◆ **Exercise prompt**
Records follow. Copy every line with "Prof".

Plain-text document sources
Content starts

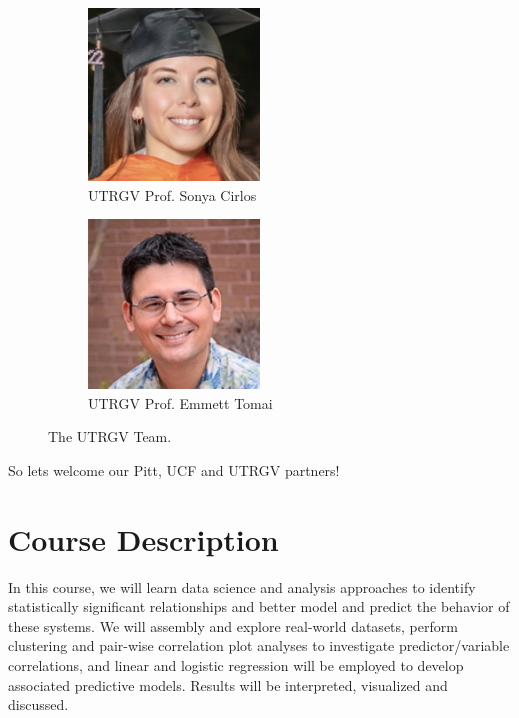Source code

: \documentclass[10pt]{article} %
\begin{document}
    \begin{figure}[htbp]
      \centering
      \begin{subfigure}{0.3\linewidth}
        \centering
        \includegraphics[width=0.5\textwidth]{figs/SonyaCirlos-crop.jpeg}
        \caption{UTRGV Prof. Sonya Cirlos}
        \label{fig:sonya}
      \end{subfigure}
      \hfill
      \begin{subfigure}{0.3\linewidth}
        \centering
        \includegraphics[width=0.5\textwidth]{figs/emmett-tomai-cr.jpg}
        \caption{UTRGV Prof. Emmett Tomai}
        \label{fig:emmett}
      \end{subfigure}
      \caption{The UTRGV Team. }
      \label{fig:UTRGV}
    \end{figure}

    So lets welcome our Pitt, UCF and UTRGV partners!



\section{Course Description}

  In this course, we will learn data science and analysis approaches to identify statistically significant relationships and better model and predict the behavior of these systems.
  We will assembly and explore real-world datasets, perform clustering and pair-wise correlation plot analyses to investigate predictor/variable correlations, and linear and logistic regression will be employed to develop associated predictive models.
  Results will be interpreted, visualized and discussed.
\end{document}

Content ends
Content starts

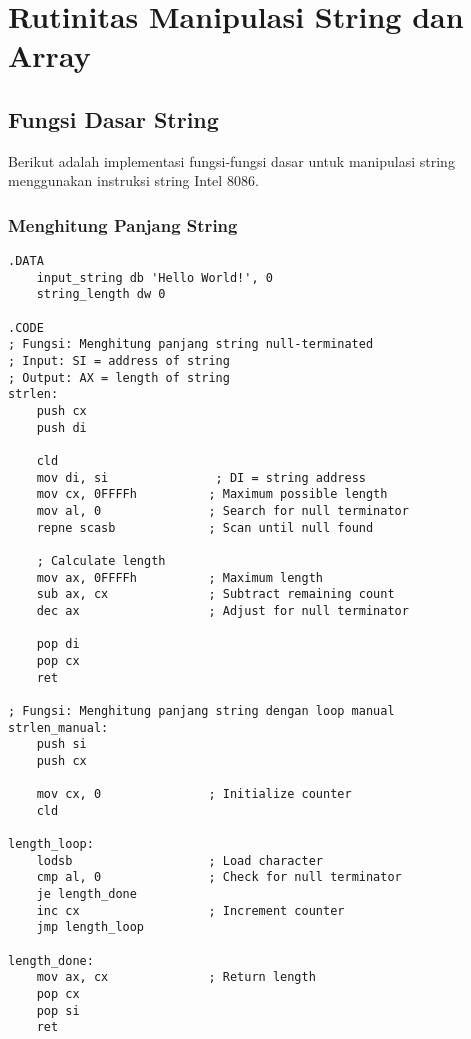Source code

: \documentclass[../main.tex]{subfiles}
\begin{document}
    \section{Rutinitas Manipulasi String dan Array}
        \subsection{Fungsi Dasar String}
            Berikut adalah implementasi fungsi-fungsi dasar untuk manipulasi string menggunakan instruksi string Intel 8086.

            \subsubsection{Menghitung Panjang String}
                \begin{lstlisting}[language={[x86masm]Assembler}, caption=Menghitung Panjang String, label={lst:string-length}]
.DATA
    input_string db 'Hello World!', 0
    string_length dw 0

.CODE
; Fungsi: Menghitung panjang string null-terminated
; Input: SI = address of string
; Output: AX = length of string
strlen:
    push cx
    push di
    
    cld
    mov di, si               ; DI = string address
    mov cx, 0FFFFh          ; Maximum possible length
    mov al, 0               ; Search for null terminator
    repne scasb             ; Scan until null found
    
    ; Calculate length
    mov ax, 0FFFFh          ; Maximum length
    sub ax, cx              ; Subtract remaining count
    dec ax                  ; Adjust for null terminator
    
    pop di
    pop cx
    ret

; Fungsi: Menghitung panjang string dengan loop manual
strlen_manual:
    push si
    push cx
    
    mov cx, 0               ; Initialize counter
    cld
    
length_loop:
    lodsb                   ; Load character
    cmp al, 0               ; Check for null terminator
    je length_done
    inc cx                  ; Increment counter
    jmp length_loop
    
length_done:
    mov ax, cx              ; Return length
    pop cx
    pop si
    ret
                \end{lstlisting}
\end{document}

Content ends

◆ **Completed task**
        \caption{UTRGV Prof. Sonya Cirlos}
        \caption{UTRGV Prof. Emmett Tomai}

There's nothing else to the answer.